It is further anticipated that financial intermediaries - pension funds, banks, mutual funds - will tread similarly. If unable to invest the savings of their depositors in scarce risk-free - i.e., government - securities - they will likely alter their investment preferences and buy equity and debt issued by firms.
Yet, this is expressly untrue. Bond buyers and stock investors are two distinct crowds. Their risk aversion is different. Their investment preferences are disparate. Some of them - e.g., pension funds - are constrained by law as to the composition of their investment portfolios. Once government debt has turned scarce or expensive, bond investors tend to resort to cash. That cash - not equity or corporate debt - is the veritable substitute for risk-free securities is a basic tenet of modern investment portfolio theory.
Moreover, the "perfect substitute" hypothesis assumes the existence of efficient markets and frictionless transmission mechanisms. But this is a conveniently idealized picture which has little to do with grubby reality. Switching from one kind of investment to another incurs - often prohibitive - transaction costs. In many countries, financial intermediaries are dysfunctional or corrupt or both. They are unable to efficiently convert savings to investments - or are wary of doing so.
Furthermore, very few capital and financial markets are closed, self-contained, or self-sufficient units. Governments can and do borrow from foreigners. Most rich world countries - with the exception of Japan - tap "foreign people's money" for their public borrowing needs. When the US government borrows more, it crowds out the private sector in Japan - not in the USA.
It is universally agreed that governments have at least two critical economic roles. The first is to provide a "level playing field" for all economic players. It is supposed to foster competition, enforce the rule of law and, in particular, property rights, encourage free trade, avoid distorting fiscal incentives and disincentives, and so on. Its second role is to cope with market failures and the provision of public goods. It is expected to step in when markets fail to deliver goods and services, when asset bubbles inflate, or when economic resources are blatantly misallocated.
Yet, there is a third role. In our post-Keynesian world, it is a heresy. It flies in the face of the "Washington Consensus" propagated by the Bretton-Woods institutions and by development banks the world over. It is the government's obligation to foster growth.
In most countries of the world - definitely in Africa, the Middle East, the bulk of Latin America, central and eastern Europe, and central and east Asia - savings do not translate to investments, either in the form of corporate debt or in the form of corporate equity.
In most countries of the world, institutions do not function, the rule of law and properly rights are not upheld, the banking system is dysfunctional and clogged by bad debts. Rusty monetary transmission mechanisms render monetary policy impotent.

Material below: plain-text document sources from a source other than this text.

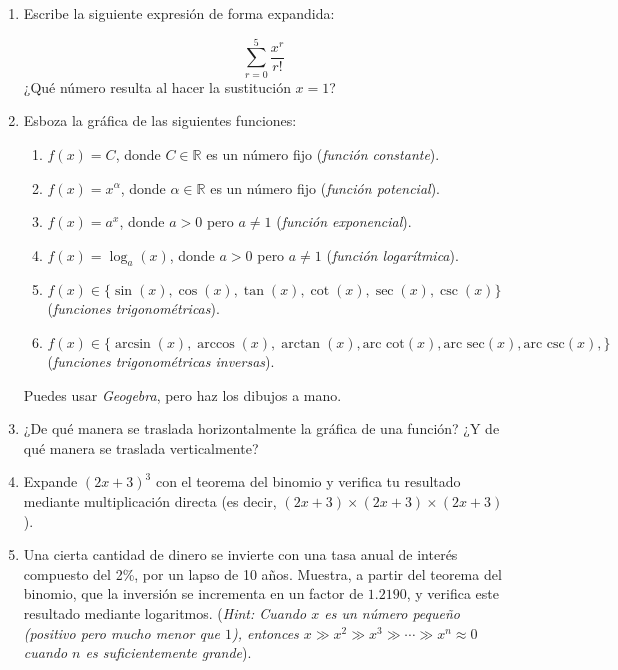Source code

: \documentclass[10pt,a4paper]{article}
\begin{document}
	\begin{enumerate}

		\item Escribe la siguiente expresión de forma expandida:
			
			\[ \sum_{r=0}^5 \frac{x^r}{r!} \]
¿Qué número resulta al hacer la sustitución $x=1$?

		\item Esboza la gráfica de las siguientes funciones:
		
				\begin{enumerate}
					\item $f(x)=C$, donde $C\in\mathbb{R}$ es un número fijo (\textit{función constante}).
					\item $f(x)=x^{\alpha}$, donde $\alpha\in\mathbb{R}$ es un número fijo (\textit{función potencial}).
					\item $f(x)=a^x$, donde $a>0$ pero $a\neq 1$ (\textit{función exponencial}).
					\item $f(x)=\log_{a}(x)$, donde $a>0$ pero $a\neq 1$ (\textit{función logarítmica}).
					\item $f(x)\in\{\sin(x),\cos(x),\tan(x),\cot(x),\sec(x),\csc(x)\}$ (\textit{funciones trigonométricas}).
					\item $f(x)\in\{\arcsin(x),\arccos(x),\arctan(x),\textrm{arc cot}(x),\textrm{arc sec}(x),\textrm{arc csc}(x),\}$ (\textit{funciones trigonométricas inversas}).
				\end{enumerate}
Puedes usar \textit{Geogebra}, pero haz los dibujos a mano.
				
		\item ¿De qué manera se traslada horizontalmente la gráfica de una función? ¿Y de qué manera se traslada verticalmente?

		\item Expande $\left(2x+3\right)^3$ con el teorema del binomio y verifica tu resultado mediante multiplicación directa (es decir, $(2x+3)\times(2x+3)\times(2x+3)$).
		
		\item Una cierta cantidad de dinero se invierte con una tasa anual de interés compuesto del 2\%, por un lapso de 10 años. Muestra, a partir del teorema del binomio, que la inversión se incrementa en un factor de $1.2190$, y verifica este resultado mediante logaritmos. (\textit{Hint: Cuando $x$ es un número pequeño (positivo pero mucho menor que $1$), entonces $x\gg x^2\gg x^3 \gg\cdots\gg x^n\approx 0$ cuando $n$ es suficientemente grande}).
		

\end{enumerate}
\end{document}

In most countries of the world, there is no entrepreneurial and thriving private sector and the economy is at the mercy of external shocks and fickle business cycles. Only the state can counter these economically detrimental vicissitudes. Often, the sole engine of growth and the exclusive automatic stabilizer is public spending. Not all types of public expenditures have the desired effect. Witness Japan's pork barrel spending on "infrastructure projects". But development-related and consumption-enhancing spending is usually beneficial.
To say, in most countries of the world, that "public borrowing is crowding out the private sector" is wrong. It assumes the existence of a formal private sector which can tap the credit and capital markets through functioning financial intermediaries, notably banks and stock exchanges.
Yet, this mental picture is a figment of economic imagination. The bulk of the private sector in these countries is informal. In many of them, there are no credit or capital markets to speak of. The government doesn't borrow from savers through the marketplace - but internationally, often from multilaterals.
Outlandish default rates result in vertiginously high real interest rates. Inter-corporate lending, barter, and cash transactions substitute for bank credit, corporate bonds, or equity flotations. As a result, the private sector's financial leverage is minuscule. In the rich West $1 in equity generates $3-5 in debt for a total investment of $4-6. In the developing world, $1 of tax-evaded equity generates nothing. The state has to pick up the slack.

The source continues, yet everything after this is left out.